§ **SUPPLIED DATA**
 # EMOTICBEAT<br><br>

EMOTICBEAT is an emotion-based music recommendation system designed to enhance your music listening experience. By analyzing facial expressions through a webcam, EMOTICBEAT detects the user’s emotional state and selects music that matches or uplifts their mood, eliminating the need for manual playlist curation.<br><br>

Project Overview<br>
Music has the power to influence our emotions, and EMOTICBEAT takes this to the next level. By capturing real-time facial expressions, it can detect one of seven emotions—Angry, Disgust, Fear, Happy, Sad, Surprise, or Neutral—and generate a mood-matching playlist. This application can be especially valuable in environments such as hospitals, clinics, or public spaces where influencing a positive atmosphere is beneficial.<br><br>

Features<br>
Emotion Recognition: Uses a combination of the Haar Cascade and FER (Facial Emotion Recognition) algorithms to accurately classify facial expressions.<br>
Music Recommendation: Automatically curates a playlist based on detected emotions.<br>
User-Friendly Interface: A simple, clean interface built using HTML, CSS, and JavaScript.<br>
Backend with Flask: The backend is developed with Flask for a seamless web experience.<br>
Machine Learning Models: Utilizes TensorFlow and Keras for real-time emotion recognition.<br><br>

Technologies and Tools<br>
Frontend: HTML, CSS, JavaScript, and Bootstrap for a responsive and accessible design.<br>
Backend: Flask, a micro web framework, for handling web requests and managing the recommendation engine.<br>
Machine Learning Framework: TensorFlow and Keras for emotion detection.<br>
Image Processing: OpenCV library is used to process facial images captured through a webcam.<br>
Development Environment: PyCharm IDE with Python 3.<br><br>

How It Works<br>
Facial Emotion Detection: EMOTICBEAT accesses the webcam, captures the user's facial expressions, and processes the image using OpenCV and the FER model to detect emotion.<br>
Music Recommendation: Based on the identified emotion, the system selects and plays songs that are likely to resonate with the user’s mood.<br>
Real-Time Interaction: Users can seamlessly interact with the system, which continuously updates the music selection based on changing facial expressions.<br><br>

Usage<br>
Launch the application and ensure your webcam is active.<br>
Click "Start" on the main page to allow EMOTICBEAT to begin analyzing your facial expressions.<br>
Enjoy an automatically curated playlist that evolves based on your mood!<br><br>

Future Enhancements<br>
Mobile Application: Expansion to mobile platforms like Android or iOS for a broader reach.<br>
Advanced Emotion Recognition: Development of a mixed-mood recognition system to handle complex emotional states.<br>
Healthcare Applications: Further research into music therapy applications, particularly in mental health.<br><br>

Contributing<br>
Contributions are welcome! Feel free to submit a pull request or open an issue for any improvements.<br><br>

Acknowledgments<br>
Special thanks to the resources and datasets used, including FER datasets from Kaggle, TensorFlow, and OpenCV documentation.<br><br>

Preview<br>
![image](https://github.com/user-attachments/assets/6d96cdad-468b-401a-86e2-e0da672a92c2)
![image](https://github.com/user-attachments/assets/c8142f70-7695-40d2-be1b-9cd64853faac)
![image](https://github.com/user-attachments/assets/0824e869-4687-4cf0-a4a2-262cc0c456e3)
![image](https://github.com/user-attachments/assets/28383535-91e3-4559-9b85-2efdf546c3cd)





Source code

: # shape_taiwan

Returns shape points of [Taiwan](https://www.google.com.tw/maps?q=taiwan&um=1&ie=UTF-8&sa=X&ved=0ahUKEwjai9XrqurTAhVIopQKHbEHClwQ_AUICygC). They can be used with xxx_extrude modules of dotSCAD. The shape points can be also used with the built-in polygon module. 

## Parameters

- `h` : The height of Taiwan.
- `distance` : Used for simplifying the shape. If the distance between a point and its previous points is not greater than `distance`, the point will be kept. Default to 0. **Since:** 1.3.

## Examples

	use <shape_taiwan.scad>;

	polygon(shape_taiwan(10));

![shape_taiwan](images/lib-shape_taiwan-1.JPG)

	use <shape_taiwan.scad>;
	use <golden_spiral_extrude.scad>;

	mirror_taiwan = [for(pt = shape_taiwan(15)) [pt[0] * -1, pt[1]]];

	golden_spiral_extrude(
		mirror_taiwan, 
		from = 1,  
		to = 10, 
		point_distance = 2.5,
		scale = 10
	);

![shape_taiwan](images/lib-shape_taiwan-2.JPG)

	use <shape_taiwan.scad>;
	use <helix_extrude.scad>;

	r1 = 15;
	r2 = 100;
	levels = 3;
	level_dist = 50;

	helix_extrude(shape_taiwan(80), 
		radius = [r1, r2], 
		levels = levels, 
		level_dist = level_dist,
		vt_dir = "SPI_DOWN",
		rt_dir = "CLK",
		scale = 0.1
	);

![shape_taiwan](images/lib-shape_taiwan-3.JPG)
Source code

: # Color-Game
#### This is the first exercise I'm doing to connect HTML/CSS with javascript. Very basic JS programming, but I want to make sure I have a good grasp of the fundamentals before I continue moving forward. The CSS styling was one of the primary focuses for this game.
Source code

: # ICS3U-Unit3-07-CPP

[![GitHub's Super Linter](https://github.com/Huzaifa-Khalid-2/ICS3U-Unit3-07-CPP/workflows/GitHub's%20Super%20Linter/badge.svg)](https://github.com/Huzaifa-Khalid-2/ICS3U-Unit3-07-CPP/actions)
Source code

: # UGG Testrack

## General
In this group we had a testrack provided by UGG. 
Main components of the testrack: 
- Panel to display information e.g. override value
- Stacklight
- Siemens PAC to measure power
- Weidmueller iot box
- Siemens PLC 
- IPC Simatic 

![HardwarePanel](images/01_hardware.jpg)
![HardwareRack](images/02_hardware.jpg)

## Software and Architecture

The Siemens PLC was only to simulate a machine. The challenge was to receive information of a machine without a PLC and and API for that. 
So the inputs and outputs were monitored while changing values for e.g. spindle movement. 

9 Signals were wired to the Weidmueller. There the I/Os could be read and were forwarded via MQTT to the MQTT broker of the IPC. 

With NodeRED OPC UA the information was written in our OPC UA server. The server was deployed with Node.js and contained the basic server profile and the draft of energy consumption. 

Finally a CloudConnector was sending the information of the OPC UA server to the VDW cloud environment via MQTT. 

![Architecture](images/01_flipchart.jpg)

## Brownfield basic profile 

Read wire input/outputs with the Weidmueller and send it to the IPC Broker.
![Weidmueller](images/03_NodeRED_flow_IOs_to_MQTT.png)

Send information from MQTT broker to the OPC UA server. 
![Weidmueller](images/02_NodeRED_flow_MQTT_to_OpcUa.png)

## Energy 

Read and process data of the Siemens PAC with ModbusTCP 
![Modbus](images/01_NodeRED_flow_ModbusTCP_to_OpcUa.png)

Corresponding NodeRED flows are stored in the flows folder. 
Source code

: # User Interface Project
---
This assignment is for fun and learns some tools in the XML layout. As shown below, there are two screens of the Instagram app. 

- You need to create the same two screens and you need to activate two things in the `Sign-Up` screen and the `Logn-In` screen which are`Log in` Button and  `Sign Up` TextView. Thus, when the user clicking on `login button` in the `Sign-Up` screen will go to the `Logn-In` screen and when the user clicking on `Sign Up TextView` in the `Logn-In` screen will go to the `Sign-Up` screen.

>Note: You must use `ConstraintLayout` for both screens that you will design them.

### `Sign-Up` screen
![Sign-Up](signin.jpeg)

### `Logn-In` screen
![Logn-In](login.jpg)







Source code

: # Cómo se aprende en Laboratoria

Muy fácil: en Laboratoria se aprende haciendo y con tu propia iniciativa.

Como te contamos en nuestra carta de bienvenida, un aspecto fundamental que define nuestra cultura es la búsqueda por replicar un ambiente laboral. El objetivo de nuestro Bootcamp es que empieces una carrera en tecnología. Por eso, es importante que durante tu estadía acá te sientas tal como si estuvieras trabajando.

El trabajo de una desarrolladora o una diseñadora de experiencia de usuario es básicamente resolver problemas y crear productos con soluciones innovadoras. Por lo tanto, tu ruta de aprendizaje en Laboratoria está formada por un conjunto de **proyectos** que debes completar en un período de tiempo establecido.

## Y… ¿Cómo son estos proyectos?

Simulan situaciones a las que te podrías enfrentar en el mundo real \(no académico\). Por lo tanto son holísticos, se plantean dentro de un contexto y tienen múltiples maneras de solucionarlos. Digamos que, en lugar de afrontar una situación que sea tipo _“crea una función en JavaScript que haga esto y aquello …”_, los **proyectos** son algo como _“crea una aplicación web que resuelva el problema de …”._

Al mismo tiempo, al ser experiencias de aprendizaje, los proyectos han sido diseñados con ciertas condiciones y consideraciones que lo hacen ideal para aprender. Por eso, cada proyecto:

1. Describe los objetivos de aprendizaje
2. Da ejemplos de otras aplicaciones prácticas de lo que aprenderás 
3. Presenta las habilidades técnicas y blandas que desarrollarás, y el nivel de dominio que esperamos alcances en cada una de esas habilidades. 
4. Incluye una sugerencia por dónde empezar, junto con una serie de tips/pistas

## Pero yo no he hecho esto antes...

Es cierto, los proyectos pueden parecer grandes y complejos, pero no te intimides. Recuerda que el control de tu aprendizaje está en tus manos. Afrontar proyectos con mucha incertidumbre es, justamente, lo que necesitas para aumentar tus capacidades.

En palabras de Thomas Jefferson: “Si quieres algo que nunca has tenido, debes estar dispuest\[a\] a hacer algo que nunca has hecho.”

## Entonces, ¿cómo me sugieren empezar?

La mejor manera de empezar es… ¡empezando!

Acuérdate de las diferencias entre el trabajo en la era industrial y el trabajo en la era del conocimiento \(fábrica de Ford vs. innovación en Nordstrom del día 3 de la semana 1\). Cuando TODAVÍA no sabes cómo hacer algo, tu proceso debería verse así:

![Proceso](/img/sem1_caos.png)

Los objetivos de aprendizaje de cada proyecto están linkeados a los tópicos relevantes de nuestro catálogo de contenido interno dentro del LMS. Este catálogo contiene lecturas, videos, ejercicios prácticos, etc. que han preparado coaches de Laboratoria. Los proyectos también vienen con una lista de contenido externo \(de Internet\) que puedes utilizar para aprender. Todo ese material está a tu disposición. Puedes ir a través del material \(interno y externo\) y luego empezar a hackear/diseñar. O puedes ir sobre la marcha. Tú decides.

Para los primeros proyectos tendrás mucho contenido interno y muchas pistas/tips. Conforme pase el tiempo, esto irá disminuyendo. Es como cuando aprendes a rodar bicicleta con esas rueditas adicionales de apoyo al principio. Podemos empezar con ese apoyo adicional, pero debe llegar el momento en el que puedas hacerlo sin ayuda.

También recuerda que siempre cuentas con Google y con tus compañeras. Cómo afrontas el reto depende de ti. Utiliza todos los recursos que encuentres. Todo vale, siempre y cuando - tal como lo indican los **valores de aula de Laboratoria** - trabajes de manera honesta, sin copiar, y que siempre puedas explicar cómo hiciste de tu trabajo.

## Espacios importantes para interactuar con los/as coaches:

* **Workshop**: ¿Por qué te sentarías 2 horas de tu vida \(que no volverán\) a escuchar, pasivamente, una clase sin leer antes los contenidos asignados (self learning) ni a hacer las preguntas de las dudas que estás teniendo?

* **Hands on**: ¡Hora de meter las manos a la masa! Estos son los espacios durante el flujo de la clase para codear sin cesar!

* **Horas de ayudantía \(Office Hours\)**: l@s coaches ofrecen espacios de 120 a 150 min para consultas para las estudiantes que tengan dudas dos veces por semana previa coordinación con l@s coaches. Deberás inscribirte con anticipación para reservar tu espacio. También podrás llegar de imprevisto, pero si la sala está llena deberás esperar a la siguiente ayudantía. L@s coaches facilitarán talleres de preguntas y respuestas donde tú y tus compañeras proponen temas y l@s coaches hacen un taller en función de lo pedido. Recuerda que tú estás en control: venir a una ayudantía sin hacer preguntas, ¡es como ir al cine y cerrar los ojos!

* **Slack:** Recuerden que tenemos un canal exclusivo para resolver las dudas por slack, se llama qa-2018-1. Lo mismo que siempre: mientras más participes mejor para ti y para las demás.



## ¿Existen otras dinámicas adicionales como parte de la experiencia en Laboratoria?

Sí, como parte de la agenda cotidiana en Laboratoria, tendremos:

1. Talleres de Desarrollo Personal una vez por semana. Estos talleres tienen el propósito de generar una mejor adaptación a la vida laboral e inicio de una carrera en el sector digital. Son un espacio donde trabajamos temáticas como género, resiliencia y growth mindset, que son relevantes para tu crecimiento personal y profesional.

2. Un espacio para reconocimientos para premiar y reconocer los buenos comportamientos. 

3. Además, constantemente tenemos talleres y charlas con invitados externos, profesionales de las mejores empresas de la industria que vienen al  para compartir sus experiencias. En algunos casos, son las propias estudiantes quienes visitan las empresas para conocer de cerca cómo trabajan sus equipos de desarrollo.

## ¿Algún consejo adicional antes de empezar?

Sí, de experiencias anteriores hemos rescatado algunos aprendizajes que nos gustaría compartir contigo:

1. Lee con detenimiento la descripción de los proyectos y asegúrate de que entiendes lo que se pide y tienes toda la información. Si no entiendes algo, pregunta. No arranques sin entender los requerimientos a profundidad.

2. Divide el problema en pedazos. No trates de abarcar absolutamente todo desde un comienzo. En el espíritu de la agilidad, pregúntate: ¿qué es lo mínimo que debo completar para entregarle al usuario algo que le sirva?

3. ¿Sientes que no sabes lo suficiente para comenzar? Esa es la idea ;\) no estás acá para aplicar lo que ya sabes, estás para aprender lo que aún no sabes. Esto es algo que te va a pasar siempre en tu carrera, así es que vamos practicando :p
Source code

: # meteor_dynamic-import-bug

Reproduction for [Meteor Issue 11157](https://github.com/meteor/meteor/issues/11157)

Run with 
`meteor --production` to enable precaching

§ **REQUIRED WORK**
Whichever lines of the material hold the word "parte", find and copy them.

§ **ANSWER FOR THIS EXERCISE**
## ¿Existen otras dinámicas adicionales como parte de la experiencia en Laboratoria?
Sí, como parte de la agenda cotidiana en Laboratoria, tendremos:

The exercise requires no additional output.